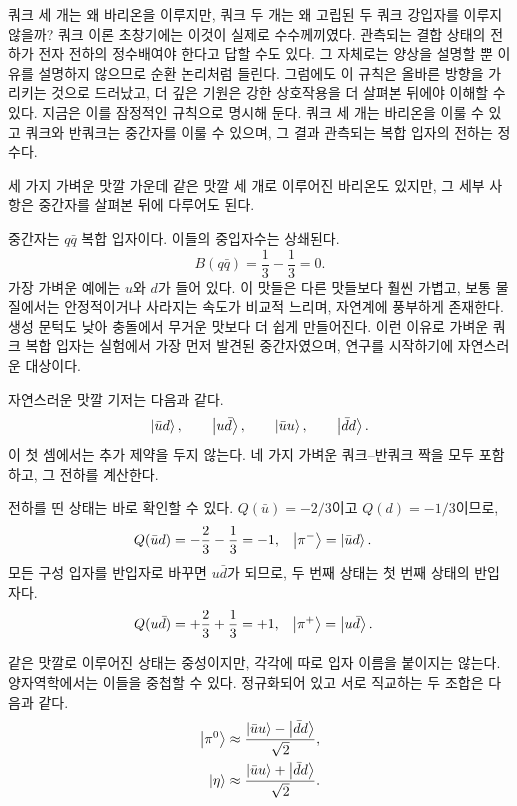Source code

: 쿼크 세 개는 왜 바리온을 이루지만, 쿼크 두 개는 왜 고립된 두 쿼크 강입자를 이루지 않을까? 쿼크 이론 초창기에는 이것이 실제로 수수께끼였다. 관측되는 결합 상태의 전하가 전자 전하의 정수배여야 한다고 답할 수도 있다. 그 자체로는 양상을 설명할 뿐 이유를 설명하지 않으므로 순환 논리처럼 들린다. 그럼에도 이 규칙은 올바른 방향을 가리키는 것으로 드러났고, 더 깊은 기원은 강한 상호작용을 더 살펴본 뒤에야 이해할 수 있다. 지금은 이를 잠정적인 규칙으로 명시해 둔다. 쿼크 세 개는 바리온을 이룰 수 있고 쿼크와 반쿼크는 중간자를 이룰 수 있으며, 그 결과 관측되는 복합 입자의 전하는 정수다.

세 가지 가벼운 맛깔 가운데 같은 맛깔 세 개로 이루어진 바리온도 있지만, 그 세부 사항은 중간자를 살펴본 뒤에 다루어도 된다.

중간자는 \(q\bar q\) 복합 입자이다. 이들의 중입자수는 상쇄된다.
\begin{equation}
B(q\bar q)=\frac13-\frac13=0.
\end{equation}
가장 가벼운 예에는 \(u\)와 \(d\)가 들어 있다. 이 맛들은 다른 맛들보다 훨씬 가볍고, 보통 물질에서는 안정적이거나 사라지는 속도가 비교적 느리며, 자연계에 풍부하게 존재한다. 생성 문턱도 낮아 충돌에서 무거운 맛보다 더 쉽게 만들어진다. 이런 이유로 가벼운 쿼크 복합 입자는 실험에서 가장 먼저 발견된 중간자였으며, 연구를 시작하기에 자연스러운 대상이다.

자연스러운 맛깔 기저는 다음과 같다.
\begin{equation}
\left\lvert\bar u d\right\rangle,\qquad \left\lvert u\bar d\right\rangle,\qquad \left\lvert\bar u u\right\rangle,\qquad \left\lvert\bar d d\right\rangle.
\end{equation}
이 첫 셈에서는 추가 제약을 두지 않는다. 네 가지 가벼운 쿼크--반쿼크 짝을 모두 포함하고, 그 전하를 계산한다.

전하를 띤 상태는 바로 확인할 수 있다. \(Q(\bar u)=-2/3\)이고 \(Q(d)=-1/3\)이므로,
\begin{align}
Q(\bar u d)&=-\frac23-\frac13=-1,
&
\left\lvert\pi^-\right\rangle&=\left\lvert\bar u d\right\rangle.
\end{align}
모든 구성 입자를 반입자로 바꾸면 \(u\bar d\)가 되므로, 두 번째 상태는 첫 번째 상태의 반입자다.
\begin{align}
Q(u\bar d)&=+\frac23+\frac13=+1,
&
\left\lvert\pi^+\right\rangle&=\left\lvert u\bar d\right\rangle.
\end{align}

같은 맛깔로 이루어진 상태는 중성이지만, 각각에 따로 입자 이름을 붙이지는 않는다. 양자역학에서는 이들을 중첩할 수 있다. 정규화되어 있고 서로 직교하는 두 조합은 다음과 같다.
\begin{align}
\left\lvert\pi^0\right\rangle &\approx \frac{\left\lvert\bar u u\right\rangle-\left\lvert\bar d d\right\rangle}{\sqrt2},\\
\left\lvert\eta\right\rangle &\approx \frac{\left\lvert\bar u u\right\rangle+\left\lvert\bar d d\right\rangle}{\sqrt2}.
\end{align}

> [Your assignment] Lines holding the word "이루어진" should be copied from the entries above.

> [Task answer]
세 가지 가벼운 맛깔 가운데 같은 맛깔 세 개로 이루어진 바리온도 있지만, 그 세부 사항은 중간자를 살펴본 뒤에 다루어도 된다.
같은 맛깔로 이루어진 상태는 중성이지만, 각각에 따로 입자 이름을 붙이지는 않는다. 양자역학에서는 이들을 중첩할 수 있다. 정규화되어 있고 서로 직교하는 두 조합은 다음과 같다.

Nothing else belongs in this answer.